Killing weeds is “old-fashioned”, according to Rachel de Thame, who has urged gardeners to let them grow freely on flower beds to motorway verges.
The Gardeners’ World presenter, who is part of the BBC team covering the RHS Chelsea Flower Show, said “the zeitgeist is very much along the lines of putting nature first”.
At Chelsea this year, a third of the show gardens will feature weeds as part of an attempt to rebrand them as “resilient plants”.
Sheila Das, the garden manager at RHS Wisley in Surrey, said gardeners should refer to them as “weed heroes”.
Times have changed
De Thame said times had changed and weed-free gardens should be a thing of the past.
“A lot of people still want their garden to look cared for, and for many that means pulling out all the weeds, but I really do think there’s a compromise to be found.
“I read something just the other day about killing your weeds and it felt old-fashioned,” she said.
De Thame added: “I was driving on a motorway and the central area dividing the carriageways had been mown. Why on earth is public money being used to get rid of a froth of cow parsley?”
In an interview with Radio Times, De Thame was asked if embracing weeds was somehow “woke”.
She replied: “It may seem like that to some, but it’s just about being aware and accepting that we, as humans, are not the only important beings in the environment in which we live.”
Gardeners should, for example, think twice before reaching for the bug spray, she said.

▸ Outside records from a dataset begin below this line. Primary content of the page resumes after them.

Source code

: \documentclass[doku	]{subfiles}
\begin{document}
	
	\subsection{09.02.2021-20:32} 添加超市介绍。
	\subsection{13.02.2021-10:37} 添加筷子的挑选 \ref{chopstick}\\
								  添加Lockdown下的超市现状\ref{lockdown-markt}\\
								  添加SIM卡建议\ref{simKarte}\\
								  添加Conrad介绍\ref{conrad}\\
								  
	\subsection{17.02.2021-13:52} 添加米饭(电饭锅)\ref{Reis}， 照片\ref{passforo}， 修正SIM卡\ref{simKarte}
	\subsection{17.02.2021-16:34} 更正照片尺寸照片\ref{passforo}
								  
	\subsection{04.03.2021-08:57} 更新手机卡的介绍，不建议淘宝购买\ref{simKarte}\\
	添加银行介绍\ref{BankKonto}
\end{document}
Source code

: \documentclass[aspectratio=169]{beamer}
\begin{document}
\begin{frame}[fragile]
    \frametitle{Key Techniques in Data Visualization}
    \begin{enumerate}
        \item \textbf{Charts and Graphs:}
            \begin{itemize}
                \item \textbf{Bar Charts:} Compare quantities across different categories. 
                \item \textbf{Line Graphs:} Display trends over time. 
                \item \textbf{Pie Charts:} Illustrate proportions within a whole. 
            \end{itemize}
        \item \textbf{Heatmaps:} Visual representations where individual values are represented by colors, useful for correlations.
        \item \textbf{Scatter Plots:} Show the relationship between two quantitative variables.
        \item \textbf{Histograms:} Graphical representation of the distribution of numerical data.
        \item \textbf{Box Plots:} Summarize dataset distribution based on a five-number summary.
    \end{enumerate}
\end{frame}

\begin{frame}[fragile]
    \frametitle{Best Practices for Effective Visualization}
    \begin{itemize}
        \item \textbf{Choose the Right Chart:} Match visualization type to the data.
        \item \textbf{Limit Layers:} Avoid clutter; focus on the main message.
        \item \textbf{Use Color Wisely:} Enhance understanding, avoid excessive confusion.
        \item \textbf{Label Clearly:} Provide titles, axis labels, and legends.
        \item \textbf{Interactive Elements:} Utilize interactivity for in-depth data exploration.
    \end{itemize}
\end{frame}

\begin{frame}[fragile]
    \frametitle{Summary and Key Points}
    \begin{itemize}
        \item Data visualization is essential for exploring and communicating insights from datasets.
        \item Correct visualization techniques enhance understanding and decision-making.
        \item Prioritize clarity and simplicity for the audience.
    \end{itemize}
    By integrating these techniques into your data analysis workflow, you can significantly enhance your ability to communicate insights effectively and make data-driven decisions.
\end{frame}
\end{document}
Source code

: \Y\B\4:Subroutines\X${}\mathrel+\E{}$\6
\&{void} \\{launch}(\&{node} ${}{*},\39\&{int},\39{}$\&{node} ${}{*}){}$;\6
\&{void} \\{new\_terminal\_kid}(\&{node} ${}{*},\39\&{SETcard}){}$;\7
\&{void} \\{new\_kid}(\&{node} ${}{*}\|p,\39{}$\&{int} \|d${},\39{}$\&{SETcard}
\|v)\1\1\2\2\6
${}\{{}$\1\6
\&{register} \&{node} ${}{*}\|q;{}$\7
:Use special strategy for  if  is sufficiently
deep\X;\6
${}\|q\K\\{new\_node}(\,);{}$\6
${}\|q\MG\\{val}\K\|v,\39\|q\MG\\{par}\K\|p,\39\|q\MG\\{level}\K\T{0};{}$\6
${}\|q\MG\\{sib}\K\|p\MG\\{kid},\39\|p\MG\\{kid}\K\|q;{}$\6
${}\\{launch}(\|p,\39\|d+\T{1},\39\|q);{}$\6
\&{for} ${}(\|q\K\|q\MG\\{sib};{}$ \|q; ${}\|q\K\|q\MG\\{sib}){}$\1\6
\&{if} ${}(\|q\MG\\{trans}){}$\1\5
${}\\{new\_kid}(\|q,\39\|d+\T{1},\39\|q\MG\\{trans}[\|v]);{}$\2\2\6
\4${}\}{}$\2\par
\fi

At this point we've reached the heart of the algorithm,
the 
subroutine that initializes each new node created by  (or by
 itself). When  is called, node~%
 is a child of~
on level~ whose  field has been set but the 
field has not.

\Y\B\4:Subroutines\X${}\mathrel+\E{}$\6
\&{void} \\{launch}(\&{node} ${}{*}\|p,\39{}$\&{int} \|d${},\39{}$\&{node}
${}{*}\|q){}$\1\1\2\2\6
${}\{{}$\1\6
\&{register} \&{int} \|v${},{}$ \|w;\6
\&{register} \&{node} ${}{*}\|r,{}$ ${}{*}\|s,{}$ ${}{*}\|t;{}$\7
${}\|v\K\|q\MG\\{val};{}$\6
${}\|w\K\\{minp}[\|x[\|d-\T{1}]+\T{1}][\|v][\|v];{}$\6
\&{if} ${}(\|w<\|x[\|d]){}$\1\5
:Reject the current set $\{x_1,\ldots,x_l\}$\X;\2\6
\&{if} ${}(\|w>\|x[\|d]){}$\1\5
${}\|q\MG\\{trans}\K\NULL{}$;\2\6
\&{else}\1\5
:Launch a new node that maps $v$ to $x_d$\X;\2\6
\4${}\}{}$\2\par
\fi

“If you have aphids or greenfly on your plants, ladybirds will eat them.”
As a child, she recalled “waging war” on dandelions in her parents’ garden and helping her father to keep the rockery free of weeds.
Watching weeds is a revelation
Only three years ago, De Thame wrote a piece about the need to clear her Cotswolds garden of “runaway weeds”.
However, she has now learnt to enjoy living with them, having decided to leave one area of the garden alone.
“Watching the weeds come in has been a revelation,” she said, with that corner now a mini-meadow of grasses and wildflowers.
“Insects are amazing and I’m so glad that my garden has more weeds in it now than ever. They make my heart sing.”
She accepted that it was hard to love some weeds such as ground elder, horsetail and bindweed.
Thriving, natural habitats
Cleve West, the six-times gold medal-winner at Chelsea, will design a garden for Centrepoint, the homeless charity, that makes a feature of weeds.
“What at first glance may appear to be a dysfunctional and fragmented space is in fact a thriving, natural habitat,” he said.
The trend follows gardening experts urging us to stop mowing the lawn in order to create a more hospitable environment for wildlife.
Monty Don, the television presenter and gardener, has said that neatly mown lawns are a symbol of the patriarchy.
“The obsession, which tends to be male, is controlling rather than embracing – making a lawn that is pure grass without any filth and foreign invading plants in there, making sure it’s stripy and neat, and phew, just one aspect of life that’s under control.”